You can disable the garbage collector with _without-gcing_ or _gc-off_. To
manually allocate and deallocate you need to go beyond SBCL, at least as far
as I know; you can call _malloc_ and _free_ directly if you want (via the FFI)
or you can write your own allocator using the low-level memory access
facility.

Hiding in the low-level code in the FFI and in SBCL itself are "system area
pointers:"

[http://www.sbcl.org/manual/#index-
int_002dsap](http://www.sbcl.org/manual/#index-int_002dsap)

Finally, inline assembly. This is the least documented of the three features
you mentioned, but here is an example of how to do it with the VOP facility:

[http://pvk.ca/Blog/Lisp/hacking_SSE_intrinsics-
part_1.html](http://pvk.ca/Blog/Lisp/hacking_SSE_intrinsics-part_1.html)

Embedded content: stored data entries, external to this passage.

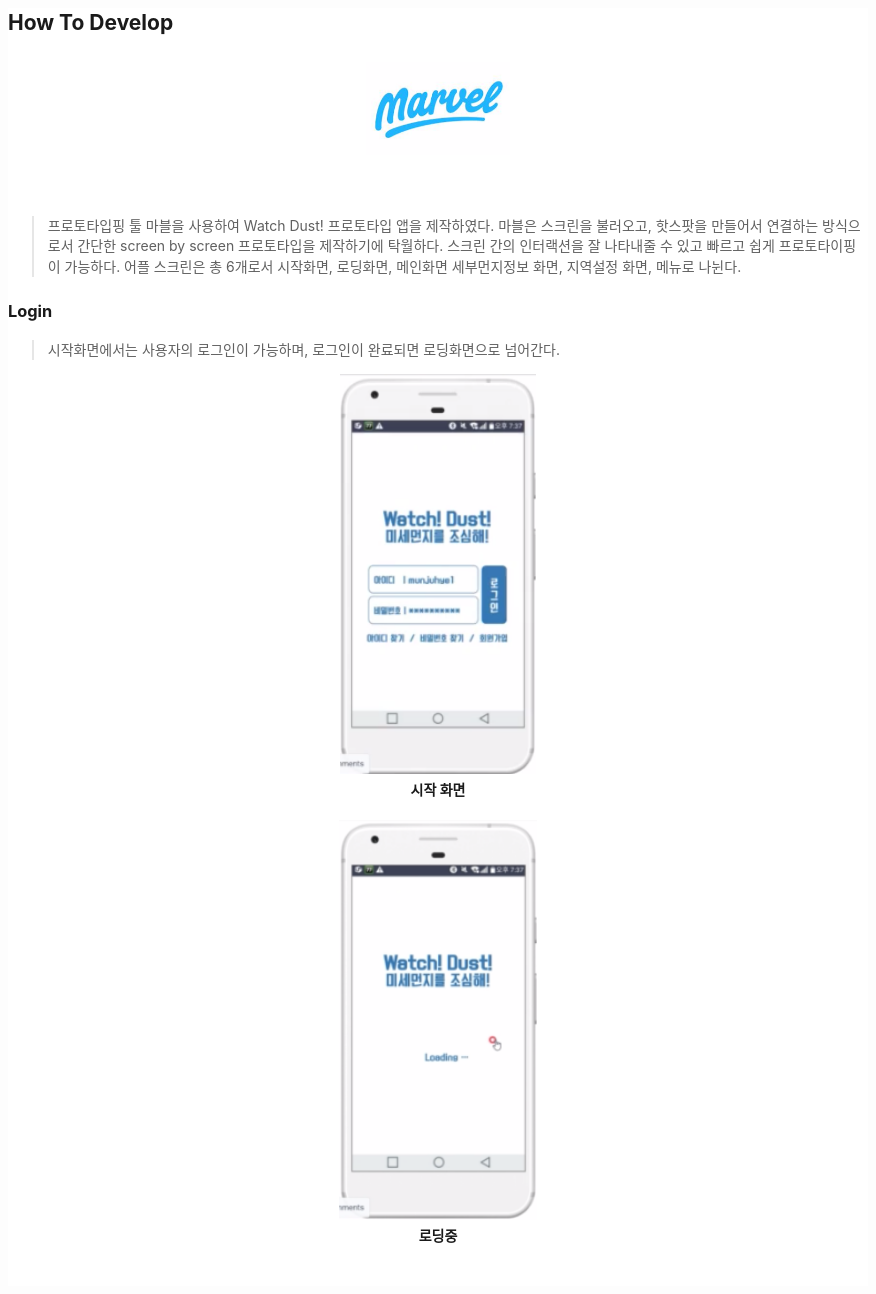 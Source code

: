## How To Develop
<center><img src="./img/marvel.jpg.png" width="200" height="100"></center><br><br>

>프로토타입핑 툴 마블을 사용하여 Watch Dust! 프로토타입 앱을 제작하였다. 마블은 스크린을 불러오고, 핫스팟을 만들어서 연결하는 방식으로서 간단한 screen by screen 프로토타입을 제작하기에 탁월하다. 스크린 간의 인터랙션을 잘 나타내줄 수 있고 빠르고 쉽게 프로토타이핑이 가능하다. 어플 스크린은 총 6개로서 시작화면, 로딩화면, 메인화면 세부먼지정보 화면, 지역설정 화면, 메뉴로 나뉜다.

### Login
>시작화면에서는 사용자의 로그인이 가능하며, 로그인이 완료되면 로딩화면으로 넘어간다.
<center><img src="./img/login.jpg.png" width="300" height="400"><br><strong>시작 화면</strong><br><br>
<img src="./img/loading.jpg.png" width="300" height="400"><br><strong>로딩중</strong></center><br><br>
   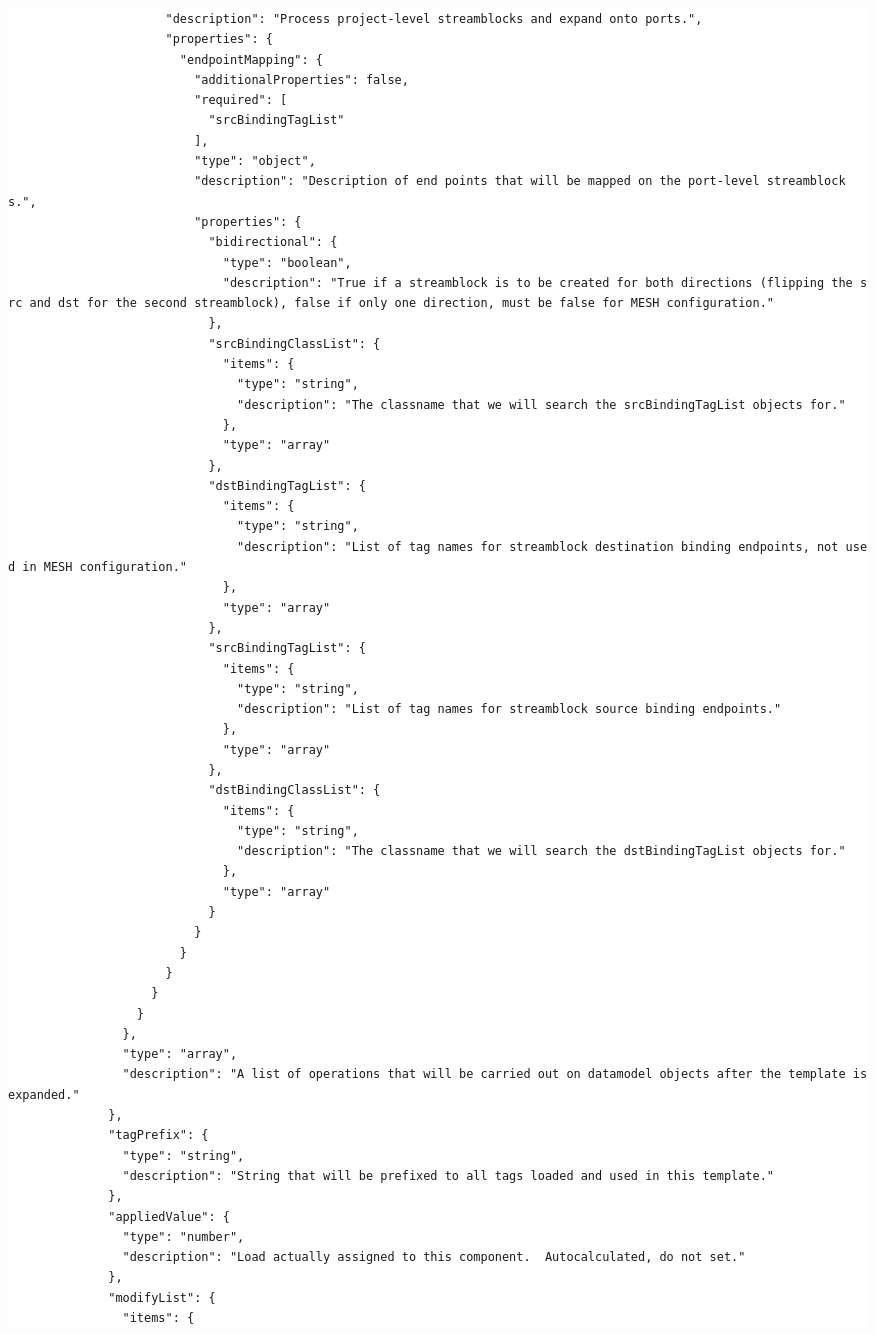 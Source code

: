 		                  "description": "Process project-level streamblocks and expand onto ports.", 
		                  "properties": {
		                    "endpointMapping": {
		                      "additionalProperties": false, 
		                      "required": [
		                        "srcBindingTagList"
		                      ], 
		                      "type": "object", 
		                      "description": "Description of end points that will be mapped on the port-level streamblocks.", 
		                      "properties": {
		                        "bidirectional": {
		                          "type": "boolean", 
		                          "description": "True if a streamblock is to be created for both directions (flipping the src and dst for the second streamblock), false if only one direction, must be false for MESH configuration."
		                        }, 
		                        "srcBindingClassList": {
		                          "items": {
		                            "type": "string", 
		                            "description": "The classname that we will search the srcBindingTagList objects for."
		                          }, 
		                          "type": "array"
		                        }, 
		                        "dstBindingTagList": {
		                          "items": {
		                            "type": "string", 
		                            "description": "List of tag names for streamblock destination binding endpoints, not used in MESH configuration."
		                          }, 
		                          "type": "array"
		                        }, 
		                        "srcBindingTagList": {
		                          "items": {
		                            "type": "string", 
		                            "description": "List of tag names for streamblock source binding endpoints."
		                          }, 
		                          "type": "array"
		                        }, 
		                        "dstBindingClassList": {
		                          "items": {
		                            "type": "string", 
		                            "description": "The classname that we will search the dstBindingTagList objects for."
		                          }, 
		                          "type": "array"
		                        }
		                      }
		                    }
		                  }
		                }
		              }
		            }, 
		            "type": "array", 
		            "description": "A list of operations that will be carried out on datamodel objects after the template is expanded."
		          }, 
		          "tagPrefix": {
		            "type": "string", 
		            "description": "String that will be prefixed to all tags loaded and used in this template."
		          }, 
		          "appliedValue": {
		            "type": "number", 
		            "description": "Load actually assigned to this component.  Autocalculated, do not set."
		          }, 
		          "modifyList": {
		            "items": {
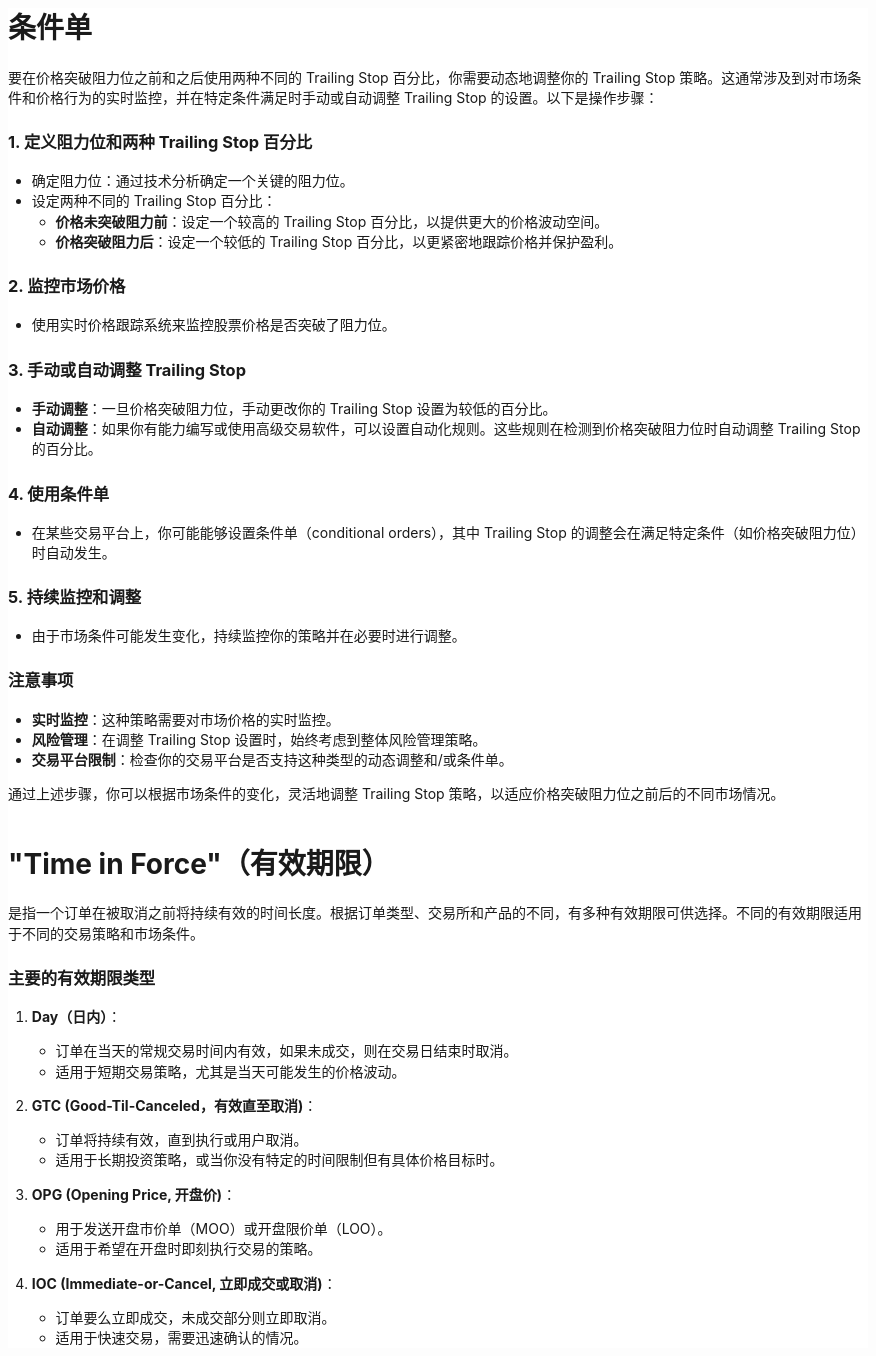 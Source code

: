 # 条件单
要在价格突破阻力位之前和之后使用两种不同的 Trailing Stop 百分比，你需要动态地调整你的 Trailing Stop 策略。这通常涉及到对市场条件和价格行为的实时监控，并在特定条件满足时手动或自动调整 Trailing Stop 的设置。以下是操作步骤：

### 1. 定义阻力位和两种 Trailing Stop 百分比
- 确定阻力位：通过技术分析确定一个关键的阻力位。
- 设定两种不同的 Trailing Stop 百分比：
  - **价格未突破阻力前**：设定一个较高的 Trailing Stop 百分比，以提供更大的价格波动空间。
  - **价格突破阻力后**：设定一个较低的 Trailing Stop 百分比，以更紧密地跟踪价格并保护盈利。

### 2. 监控市场价格
- 使用实时价格跟踪系统来监控股票价格是否突破了阻力位。

### 3. 手动或自动调整 Trailing Stop
- **手动调整**：一旦价格突破阻力位，手动更改你的 Trailing Stop 设置为较低的百分比。
- **自动调整**：如果你有能力编写或使用高级交易软件，可以设置自动化规则。这些规则在检测到价格突破阻力位时自动调整 Trailing Stop 的百分比。

### 4. 使用条件单
- 在某些交易平台上，你可能能够设置条件单（conditional orders），其中 Trailing Stop 的调整会在满足特定条件（如价格突破阻力位）时自动发生。

### 5. 持续监控和调整
- 由于市场条件可能发生变化，持续监控你的策略并在必要时进行调整。

### 注意事项
- **实时监控**：这种策略需要对市场价格的实时监控。
- **风险管理**：在调整 Trailing Stop 设置时，始终考虑到整体风险管理策略。
- **交易平台限制**：检查你的交易平台是否支持这种类型的动态调整和/或条件单。

通过上述步骤，你可以根据市场条件的变化，灵活地调整 Trailing Stop 策略，以适应价格突破阻力位之前后的不同市场情况。



# "Time in Force"（有效期限）
是指一个订单在被取消之前将持续有效的时间长度。根据订单类型、交易所和产品的不同，有多种有效期限可供选择。不同的有效期限适用于不同的交易策略和市场条件。

### 主要的有效期限类型
1. **Day（日内）**：
   - 订单在当天的常规交易时间内有效，如果未成交，则在交易日结束时取消。
   - 适用于短期交易策略，尤其是当天可能发生的价格波动。

2. **GTC (Good-Til-Canceled，有效直至取消)**：
   - 订单将持续有效，直到执行或用户取消。
   - 适用于长期投资策略，或当你没有特定的时间限制但有具体价格目标时。

3. **OPG (Opening Price, 开盘价)**：
   - 用于发送开盘市价单（MOO）或开盘限价单（LOO）。
   - 适用于希望在开盘时即刻执行交易的策略。

4. **IOC (Immediate-or-Cancel, 立即成交或取消)**：
   - 订单要么立即成交，未成交部分则立即取消。
   - 适用于快速交易，需要迅速确认的情况。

Unfortunately, all of the above are _extremely hard to use_ due to the lack of
good tooling. Manual memory management is possible, but going from a pointer
to a block of memory to a Lisp object is not at all straightforward (it is
possible with a lot of low-level hacking using the _sb-vm_ and _sb-sys_
packages). You can define VOPs, but it involves a lot of steps; you are
probably better off just using the FFI, but debugging across the FFI boundary
is hard, and the FFI imposes a performance hit that might outweigh the benefit
of your assembly language code.

Like I said, the problem here is tooling. I suspect that there is a lack of
demand for these things among SBCL and CMUCL users, and in the Lisp community
in general.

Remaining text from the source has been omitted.